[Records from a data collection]
+++

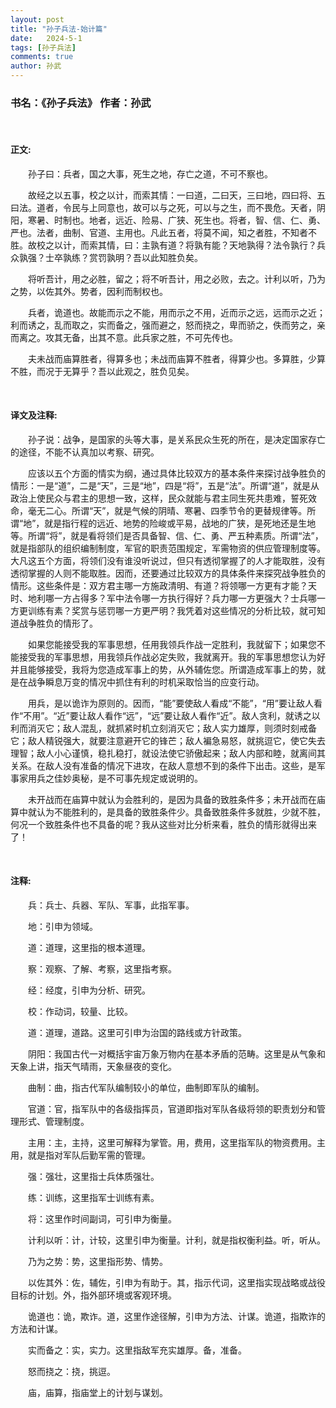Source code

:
 ```yaml
---
layout: post
title: "孙子兵法-始计篇"
date:   2024-5-1
tags: [孙子兵法]
comments: true
author: 孙武
---
```


<!-- more -->

### 书名：《孙子兵法》 作者：孙武
<br>

#### 正文:

&emsp;&emsp;孙子曰：兵者，国之大事，死生之地，存亡之道，不可不察也。

&emsp;&emsp;故经之以五事，校之以计，而索其情：一曰道，二曰天，三曰地，四曰将、五曰法。道者，令民与上同意也，故可以与之死，可以与之生，而不畏危。天者，阴阳，寒暑、时制也。地者，远近、险易、广狭、死生也。将者，智、信、仁、勇、严也。法者，曲制、官道、主用也。凡此五者，将莫不闻，知之者胜，不知者不胜。故校之以计，而索其情，曰：主孰有道？将孰有能？天地孰得？法令孰行？兵众孰强？士卒孰练？赏罚孰明？吾以此知胜负矣。

&emsp;&emsp;将听吾计，用之必胜，留之；将不听吾计，用之必败，去之。计利以听，乃为之势，以佐其外。势者，因利而制权也。

&emsp;&emsp;兵者，诡道也。故能而示之不能，用而示之不用，近而示之远，远而示之近；利而诱之，乱而取之，实而备之，强而避之，怒而挠之，卑而骄之，佚而劳之，亲而离之。攻其无备，出其不意。此兵家之胜，不可先传也。

&emsp;&emsp;夫未战而庙算胜者，得算多也；未战而庙算不胜者，得算少也。多算胜，少算不胜，而况于无算乎？吾以此观之，胜负见矣。

<!-- more -->

<br>

#### 译文及注释:

　　孙子说：战争，是国家的头等大事，是关系民众生死的所在，是决定国家存亡的途径，不能不认真加以考察、研究。

　　应该以五个方面的情实为纲，通过具体比较双方的基本条件来探讨战争胜负的情形：一是“道”，二是“天”，三是“地”，四是“将”，五是“法”。所谓“道”，就是从政治上使民众与君主的思想一致，这样，民众就能与君主同生死共患难，誓死效命，毫无二心。所谓“天”，就是气候的阴晴、寒暑、四季节令的更替规律等。所谓“地”，就是指行程的远近、地势的险峻或平易，战地的广狭，是死地还是生地等。所谓“将”，就是看将领们是否具备智、信、仁、勇、严五种素质。所谓“法”，就是指部队的组织编制制度，军官的职责范围规定，军需物资的供应管理制度等。大凡这五个方面，将领们没有谁没听说过，但只有透彻掌握了的人才能取胜，没有透彻掌握的人则不能取胜。因而，还要通过比较双方的具体条件来探究战争胜负的情形。这些条件是：双方君主哪一方施政清明、有道？将领哪一方更有才能？天时、地利哪一方占得多？军中法令哪一方执行得好？兵力哪一方更强大？士兵哪一方更训练有素？奖赏与惩罚哪一方更严明？我凭着对这些情况的分析比较，就可知道战争胜负的情形了。

　　如果您能接受我的军事思想，任用我领兵作战一定胜利，我就留下；如果您不能接受我的军事思想，用我领兵作战必定失败，我就离开。我的军事思想您认为好并且能够接受，我将为您造成军事上的势，从外辅佐您。所谓造成军事上的势，就是在战争瞬息万变的情况中抓住有利的时机采取恰当的应变行动。

　　用兵，是以诡诈为原则的。因而，“能”要使敌人看成“不能”，“用”要让敌人看作“不用”。“近”要让敌人看作“远”，“远”要让敌人看作“近”。敌人贪利，就诱之以利而消灭它；敌人混乱，就抓紧时机立刻消灭它；敌人实力雄厚，则须时刻戒备它；敌人精锐强大，就要注意避开它的锋芒；敌人褊急易怒，就挑逗它，使它失去理智；敌人小心谨慎，稳扎稳打，就设法使它骄傲起来；敌人内部和睦，就离间其关系。在敌人没有准备的情况下进攻，在敌人意想不到的条件下出击。这些，是军事家用兵之佳妙奥秘，是不可事先规定或说明的。

　　未开战而在庙算中就认为会胜利的，是因为具备的致胜条件多；未开战而在庙算中就认为不能胜利的，是具备的致胜条件少。具备致胜条件多就胜，少就不胜，何况一个致胜条件也不具备的呢？我从这些对比分析来看，胜负的情形就得出来了！

<br>

#### 注释:

　　兵：兵士、兵器、军队、军事，此指军事。

　　地：引申为领域。

　　道：道理，这里指的根本道理。

　　察：观察、了解、考察，这里指考察。

　　经：经度，引申为分析、研究。

　　校：作动词，较量、比较。

　　道：道理，道路。这里可引申为治国的路线或方针政策。

　　阴阳：我国古代一对概括宇宙万象万物内在基本矛盾的范畴。这里是从气象和天象上讲，指天气晴雨，天象昼夜的变化。

　　曲制：曲，指古代军队编制较小的单位，曲制即军队的编制。

　　官道：官，指军队中的各级指挥员，官道即指对军队各级将领的职责划分和管理形式、管理制度。

　　主用：主，主持，这里可解释为掌管。用，费用，这里指军队的物资费用。主用，就是指对军队后勤军需的管理。

　　强：强壮，这里指士兵体质强壮。

　　练：训练，这里指军士训练有素。

　　将：这里作时间副词，可引申为衡量。

　　计利以听：计，计较，这里引申为衡量。计利，就是指权衡利益。听，听从。

　　乃为之势：势，这里指形势、情势。

　　以佐其外：佐，辅佐，引申为有助于。其，指示代词，这里指实现战略或战役目标的计划。外，指外部环境或客观环境。

　　诡道也：诡，欺诈。道，这里作途径解，引申为方法、计谋。诡道，指欺诈的方法和计谋。

　　实而备之：实，实力。这里指敌军充实雄厚。备，准备。

　　怒而挠之：挠，挑逗。

　　庙，庙算，指庙堂上的计划与谋划。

+++

Once the line containing "应该以五个方面的情实为纲，通" has been located, transcribe exactly and only every line from the first line of the entries through it, excluding pictures.

Source code

:
 ```yaml
---
layout: post
title: "孙子兵法-始计篇"
date:   2024-5-1
tags: [孙子兵法]
comments: true
author: 孙武
---
```


<!-- more -->

### 书名：《孙子兵法》 作者：孙武
<br>

#### 正文:

&emsp;&emsp;孙子曰：兵者，国之大事，死生之地，存亡之道，不可不察也。

&emsp;&emsp;故经之以五事，校之以计，而索其情：一曰道，二曰天，三曰地，四曰将、五曰法。道者，令民与上同意也，故可以与之死，可以与之生，而不畏危。天者，阴阳，寒暑、时制也。地者，远近、险易、广狭、死生也。将者，智、信、仁、勇、严也。法者，曲制、官道、主用也。凡此五者，将莫不闻，知之者胜，不知者不胜。故校之以计，而索其情，曰：主孰有道？将孰有能？天地孰得？法令孰行？兵众孰强？士卒孰练？赏罚孰明？吾以此知胜负矣。

&emsp;&emsp;将听吾计，用之必胜，留之；将不听吾计，用之必败，去之。计利以听，乃为之势，以佐其外。势者，因利而制权也。

&emsp;&emsp;兵者，诡道也。故能而示之不能，用而示之不用，近而示之远，远而示之近；利而诱之，乱而取之，实而备之，强而避之，怒而挠之，卑而骄之，佚而劳之，亲而离之。攻其无备，出其不意。此兵家之胜，不可先传也。

&emsp;&emsp;夫未战而庙算胜者，得算多也；未战而庙算不胜者，得算少也。多算胜，少算不胜，而况于无算乎？吾以此观之，胜负见矣。

<!-- more -->

<br>

#### 译文及注释:

　　孙子说：战争，是国家的头等大事，是关系民众生死的所在，是决定国家存亡的途径，不能不认真加以考察、研究。

　　应该以五个方面的情实为纲，通过具体比较双方的基本条件来探讨战争胜负的情形：一是“道”，二是“天”，三是“地”，四是“将”，五是“法”。所谓“道”，就是从政治上使民众与君主的思想一致，这样，民众就能与君主同生死共患难，誓死效命，毫无二心。所谓“天”，就是气候的阴晴、寒暑、四季节令的更替规律等。所谓“地”，就是指行程的远近、地势的险峻或平易，战地的广狭，是死地还是生地等。所谓“将”，就是看将领们是否具备智、信、仁、勇、严五种素质。所谓“法”，就是指部队的组织编制制度，军官的职责范围规定，军需物资的供应管理制度等。大凡这五个方面，将领们没有谁没听说过，但只有透彻掌握了的人才能取胜，没有透彻掌握的人则不能取胜。因而，还要通过比较双方的具体条件来探究战争胜负的情形。这些条件是：双方君主哪一方施政清明、有道？将领哪一方更有才能？天时、地利哪一方占得多？军中法令哪一方执行得好？兵力哪一方更强大？士兵哪一方更训练有素？奖赏与惩罚哪一方更严明？我凭着对这些情况的分析比较，就可知道战争胜负的情形了。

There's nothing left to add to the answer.